Jusque maintenant, mon engagement à YAKA s’est déroulé en deux phases. De septembre 2017 à juillet 2018, nous avons eu, de manière hebdomadaire (tous les samedis après-midi), 35 ateliers pédagogiques citoyens et solidaires de trois heures par semaine sur l’engagement, le développement. L’un des enjeux de ces ateliers était de nous préparer au voyage d’immersion solidaire et interculturel d’une durée de 45 jours, celui-ci représentant la seconde phase (juillet-août 2018). Lors des ateliers hebdomadaires, nous étions des participant-e-s et des animateurs (de Yaka) se chargeaient de préparer les ateliers. Lors de ce voyage d’immersion, nous étions des acteurs/actrices car il nous incombait de préparer les ateliers, organiser des évènements etc, au cours de ce voyage dans le village de Soussane (département de Mbour) au Sénégal.

Ce voyage d’immersion est avant tout un voyage interculturel entre les lauréats de France (dont je fais partie) et jeunes soussanoise-s. Notre rôle (car nous étions un groupe de 15 lauréats, 12 français-e-s et 3 Dakarois-e-s) a été d’animer la vie du village pendant tout notre séjour. Chaque semaine, une journée était consacrée à l’élaboration d’ateliers (dans l’ordre, éducation, environnement, économie, politique, culture et société). De plus, on a fait des business Battle (confectionner un produit et le vendre), un projet de micro développement et l’évènement majeur; le forum.

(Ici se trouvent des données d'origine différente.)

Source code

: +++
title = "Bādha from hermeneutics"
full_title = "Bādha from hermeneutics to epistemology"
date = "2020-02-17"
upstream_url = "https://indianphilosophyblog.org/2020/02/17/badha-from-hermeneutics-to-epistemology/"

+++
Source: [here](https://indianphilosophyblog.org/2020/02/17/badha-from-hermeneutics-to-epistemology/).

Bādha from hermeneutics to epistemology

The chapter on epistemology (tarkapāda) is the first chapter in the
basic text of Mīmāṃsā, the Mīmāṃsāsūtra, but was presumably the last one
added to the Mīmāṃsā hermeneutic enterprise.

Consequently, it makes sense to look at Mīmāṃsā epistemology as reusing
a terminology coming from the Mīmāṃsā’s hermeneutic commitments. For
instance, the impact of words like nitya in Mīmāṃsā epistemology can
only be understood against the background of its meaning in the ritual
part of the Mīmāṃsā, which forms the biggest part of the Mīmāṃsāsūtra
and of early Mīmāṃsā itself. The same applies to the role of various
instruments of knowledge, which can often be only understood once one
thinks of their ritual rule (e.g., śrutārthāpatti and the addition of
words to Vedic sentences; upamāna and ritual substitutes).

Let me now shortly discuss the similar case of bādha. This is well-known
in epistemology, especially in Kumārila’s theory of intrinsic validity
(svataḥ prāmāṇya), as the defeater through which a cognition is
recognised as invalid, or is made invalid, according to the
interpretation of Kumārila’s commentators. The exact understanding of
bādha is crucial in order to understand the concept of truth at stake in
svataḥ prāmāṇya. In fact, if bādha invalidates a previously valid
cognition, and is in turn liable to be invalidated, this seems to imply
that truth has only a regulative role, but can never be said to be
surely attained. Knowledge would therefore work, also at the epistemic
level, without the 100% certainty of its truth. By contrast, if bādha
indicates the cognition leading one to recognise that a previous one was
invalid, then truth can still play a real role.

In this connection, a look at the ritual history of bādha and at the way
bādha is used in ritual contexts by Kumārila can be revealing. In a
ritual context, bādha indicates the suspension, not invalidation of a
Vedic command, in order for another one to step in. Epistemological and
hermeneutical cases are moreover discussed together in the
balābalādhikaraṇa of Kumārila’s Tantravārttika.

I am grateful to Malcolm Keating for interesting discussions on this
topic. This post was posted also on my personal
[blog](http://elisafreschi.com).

La plupart des choses qu’on a mises en place sont à situer dans une démarche collective car nous étions avant tout un groupe. Avec des camarades, nous avons participé à l’élaboration de plusieurs ateliers pédagogiques. A titre personnel, j’ai contribué aux ateliers sur l’éducation, l’économie et la politique. Sur l’éducation, j’ai parlé de l’échec scolaire où devant plus de 50 personnes, je suis revenu sur mon échec en classe préparatoire, ce qui était particulièrement difficile mais nécessaire pour leur montrer que l’échec était chose universelle.

Sur le thème de l’économie, nous avons élaboré l’atelier en planifiant les intervenant-e-s, et ce qui était intéressant, c’est que les femmes du village, généralement absentes pour des tâches domestiques, sont intervenues pour nous parler de leur banque de crédit. L’atelier politique, j’ai dû l’élaborer seul et même si cela a été dure car situé en fin de séjour, juste après le forum, les réactions positives de mes camarades me font considérer que cela a été une réussite. Je devais notamment faire une introduction à la politique et leur parler des enjeux de l’élection présidentielle de 2017. Nous avons mis en place un projet de micro développement, où les villageois-e-s devaient énoncer leurs besoins, sans que nous ayons à intervenir, et c’est l’idée de construction d’un moulin qui l’a emporté après un vote où plus de 100 villageois-e-s se sont exprimés.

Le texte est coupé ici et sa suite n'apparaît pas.